* _Task to complete_:
Extract each line from the entries below that has the string "κιὼν" in it.

----- Provided entries

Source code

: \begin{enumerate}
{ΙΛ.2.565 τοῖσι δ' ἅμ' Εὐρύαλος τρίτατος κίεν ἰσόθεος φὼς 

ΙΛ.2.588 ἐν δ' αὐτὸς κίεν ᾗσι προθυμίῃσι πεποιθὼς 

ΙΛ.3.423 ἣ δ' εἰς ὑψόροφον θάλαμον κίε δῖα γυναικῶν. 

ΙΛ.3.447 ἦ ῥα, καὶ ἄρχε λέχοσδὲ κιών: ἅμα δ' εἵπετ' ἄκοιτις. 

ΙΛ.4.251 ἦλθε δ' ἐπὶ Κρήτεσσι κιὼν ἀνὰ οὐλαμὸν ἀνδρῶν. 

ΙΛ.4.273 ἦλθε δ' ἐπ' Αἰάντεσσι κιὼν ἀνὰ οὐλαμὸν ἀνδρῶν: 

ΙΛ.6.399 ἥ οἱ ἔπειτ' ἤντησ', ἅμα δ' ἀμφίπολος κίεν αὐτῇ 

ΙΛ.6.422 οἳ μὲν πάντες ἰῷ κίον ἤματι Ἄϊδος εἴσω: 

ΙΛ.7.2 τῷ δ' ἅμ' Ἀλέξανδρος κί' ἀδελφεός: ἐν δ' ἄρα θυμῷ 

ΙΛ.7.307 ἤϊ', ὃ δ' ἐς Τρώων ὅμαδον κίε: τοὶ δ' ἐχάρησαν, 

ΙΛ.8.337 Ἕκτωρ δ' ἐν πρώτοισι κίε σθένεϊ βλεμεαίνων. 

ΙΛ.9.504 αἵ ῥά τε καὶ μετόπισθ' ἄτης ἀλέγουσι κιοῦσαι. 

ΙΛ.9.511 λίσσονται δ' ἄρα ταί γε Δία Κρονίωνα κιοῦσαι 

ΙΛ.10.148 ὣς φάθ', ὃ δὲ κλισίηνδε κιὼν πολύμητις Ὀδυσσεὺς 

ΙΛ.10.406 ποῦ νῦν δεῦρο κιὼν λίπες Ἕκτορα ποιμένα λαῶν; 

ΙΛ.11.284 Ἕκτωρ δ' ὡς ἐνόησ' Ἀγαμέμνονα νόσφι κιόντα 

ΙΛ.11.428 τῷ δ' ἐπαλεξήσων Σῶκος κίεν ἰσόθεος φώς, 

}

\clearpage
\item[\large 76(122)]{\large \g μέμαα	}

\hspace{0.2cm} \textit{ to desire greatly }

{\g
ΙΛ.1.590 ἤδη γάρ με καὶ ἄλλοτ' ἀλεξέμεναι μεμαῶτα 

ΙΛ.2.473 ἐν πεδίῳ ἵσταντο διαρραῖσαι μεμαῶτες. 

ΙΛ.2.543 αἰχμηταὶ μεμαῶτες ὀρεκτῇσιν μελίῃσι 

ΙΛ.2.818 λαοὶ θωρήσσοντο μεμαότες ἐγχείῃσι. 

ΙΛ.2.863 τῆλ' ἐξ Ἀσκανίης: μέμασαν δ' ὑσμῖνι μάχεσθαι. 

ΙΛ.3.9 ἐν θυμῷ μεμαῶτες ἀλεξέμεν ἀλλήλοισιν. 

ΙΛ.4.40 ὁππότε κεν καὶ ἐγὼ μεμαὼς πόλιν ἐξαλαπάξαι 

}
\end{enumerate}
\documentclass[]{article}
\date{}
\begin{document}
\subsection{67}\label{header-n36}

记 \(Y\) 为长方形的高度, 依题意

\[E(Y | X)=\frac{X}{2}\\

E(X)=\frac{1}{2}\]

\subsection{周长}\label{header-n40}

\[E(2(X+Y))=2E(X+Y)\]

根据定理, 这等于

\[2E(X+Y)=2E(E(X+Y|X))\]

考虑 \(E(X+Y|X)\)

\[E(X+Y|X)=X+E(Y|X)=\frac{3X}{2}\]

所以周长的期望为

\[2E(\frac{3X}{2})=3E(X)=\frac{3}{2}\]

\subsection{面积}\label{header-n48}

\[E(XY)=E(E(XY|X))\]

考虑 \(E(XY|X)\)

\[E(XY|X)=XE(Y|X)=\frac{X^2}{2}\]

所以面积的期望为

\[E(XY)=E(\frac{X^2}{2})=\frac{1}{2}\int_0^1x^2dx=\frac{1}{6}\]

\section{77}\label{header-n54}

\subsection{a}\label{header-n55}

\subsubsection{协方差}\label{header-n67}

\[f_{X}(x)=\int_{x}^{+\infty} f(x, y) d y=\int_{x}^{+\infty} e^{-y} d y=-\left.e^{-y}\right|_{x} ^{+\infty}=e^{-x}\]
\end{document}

----------

* _Solution to this exercise_:
ΙΛ.4.251 ἦλθε δ' ἐπὶ Κρήτεσσι κιὼν ἀνὰ οὐλαμὸν ἀνδρῶν. 
ΙΛ.4.273 ἦλθε δ' ἐπ' Αἰάντεσσι κιὼν ἀνὰ οὐλαμὸν ἀνδρῶν: 
ΙΛ.10.148 ὣς φάθ', ὃ δὲ κλισίηνδε κιὼν πολύμητις Ὀδυσσεὺς 
ΙΛ.10.406 ποῦ νῦν δεῦρο κιὼν λίπες Ἕκτορα ποιμένα λαῶν; 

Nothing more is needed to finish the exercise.